Chi dice che i vini naturali non esistono, forse, semplicemente, non hai mai incontrato in vita sua Angiolino Maule. Uno capace di metamorfosi kafkiane. Pazzo scatenato e ignorante (per molti) negli anni Novanta. Oggi, definitivamente, un pioniere.
Un “estremista”, fino a ieri. Poi diventato un “equilibrato del naturale” (parole sue). Eppure Maule non è cambiato mai. Qualche capello bianco in più, certo. Qualche ruga sul volto, dovuta ai troppi vaffanculi sottaciuti da un carattere pacato e meditativo, più che agli anni sul groppone. Roba rara da trovare tra i veneti.
Mentre l’Italia lo prendeva per scemo, Angiolino Maule e la moglie Rosamaria, sul finire degli anni Novanta, cominciavano a raccogliere i primi successi della loro azienda agricola: La Biancara di Montebello Vicentino.
Oggi Maule è presidente di VinNatur, l’Associazione Vini Naturali da lui fondata nel 2006, che dal luglio 2016 ha stilato un vero e proprio disciplinare per i propri associati (scaricabile integralmente qui).
Non sono troll le migliaia di visitatori che ogni anno, tra Genova e Vicenza, affollano gli stand degli oltre 170 produttori di vini naturali (italiani ma non solo, alcuni dei quali mappati da Decanter) che si riconoscono nei principi dell’associazione. E non è un troll neppure Angiolino Maule, che concede a vinialsuper questa intervista in esclusiva.
Che cos’è il vino naturale? E’ il vino prodotto senza utilizzo di prodotti di sintesi, né in vigna né in cantina. E con il minor impatto possibile sull’ecosistema
Quali sono gli strumenti a garanzia del consumatore, circa l’effettiva “naturalità” del vino? Quali strumenti ha messo in campo, in questo senso, VinNatur?
VinNatur da 10 anni effettua analisi a tutti gli associati su residui di pesticidi e solforosa totale all’interno dei vini.
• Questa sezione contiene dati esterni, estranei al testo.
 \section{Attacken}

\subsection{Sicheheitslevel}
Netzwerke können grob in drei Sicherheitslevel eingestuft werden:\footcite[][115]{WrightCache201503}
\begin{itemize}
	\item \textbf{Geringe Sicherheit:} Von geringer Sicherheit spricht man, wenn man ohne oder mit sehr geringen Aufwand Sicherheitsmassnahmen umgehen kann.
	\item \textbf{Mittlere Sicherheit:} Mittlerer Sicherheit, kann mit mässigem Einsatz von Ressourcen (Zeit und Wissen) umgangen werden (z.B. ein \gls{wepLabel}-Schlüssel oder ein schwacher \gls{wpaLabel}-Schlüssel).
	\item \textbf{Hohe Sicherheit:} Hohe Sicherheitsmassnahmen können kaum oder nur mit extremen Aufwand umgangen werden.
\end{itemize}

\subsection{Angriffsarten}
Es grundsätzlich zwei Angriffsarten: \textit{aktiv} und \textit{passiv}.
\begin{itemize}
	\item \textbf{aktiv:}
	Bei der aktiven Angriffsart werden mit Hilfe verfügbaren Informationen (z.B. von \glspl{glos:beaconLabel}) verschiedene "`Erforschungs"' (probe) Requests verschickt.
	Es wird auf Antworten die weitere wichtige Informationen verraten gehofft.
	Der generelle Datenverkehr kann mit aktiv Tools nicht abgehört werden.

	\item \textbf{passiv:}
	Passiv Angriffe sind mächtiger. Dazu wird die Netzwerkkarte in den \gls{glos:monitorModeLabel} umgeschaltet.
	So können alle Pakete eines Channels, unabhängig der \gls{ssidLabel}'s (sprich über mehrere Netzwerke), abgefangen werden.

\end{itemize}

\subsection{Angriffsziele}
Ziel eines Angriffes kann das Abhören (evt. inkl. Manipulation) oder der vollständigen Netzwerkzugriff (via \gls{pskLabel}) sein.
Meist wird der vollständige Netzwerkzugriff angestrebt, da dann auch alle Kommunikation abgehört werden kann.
I produttori che hanno vini con residui e con livelli di anidride solforosa superiori ai 50 mg/l vengono allontanati dall’associazione in un percorso di due anni al massimo.
Ora abbiamo sviluppato anche un disciplinare interno e ci stiamo attrezzando per farlo rispettare in ogni sua parte, tramite controlli alle aziende associate che saranno eseguiti da enti certificatori esterni. Per quanto riguarda altri vini naturali non sono a conoscenza delle eventuali garanzie.
Quante bottiglie produce all’anno il “vigneto naturale” italiano? Su quanti ettari? Proprio per il fatto che non esiste una normativa è difficile stabilirlo. VinNatur in Italia “produce” nel suo insieme circa 5 milioni di bottiglie suddivise su 150 produttori, che in media posseggono 10 ettari vitati.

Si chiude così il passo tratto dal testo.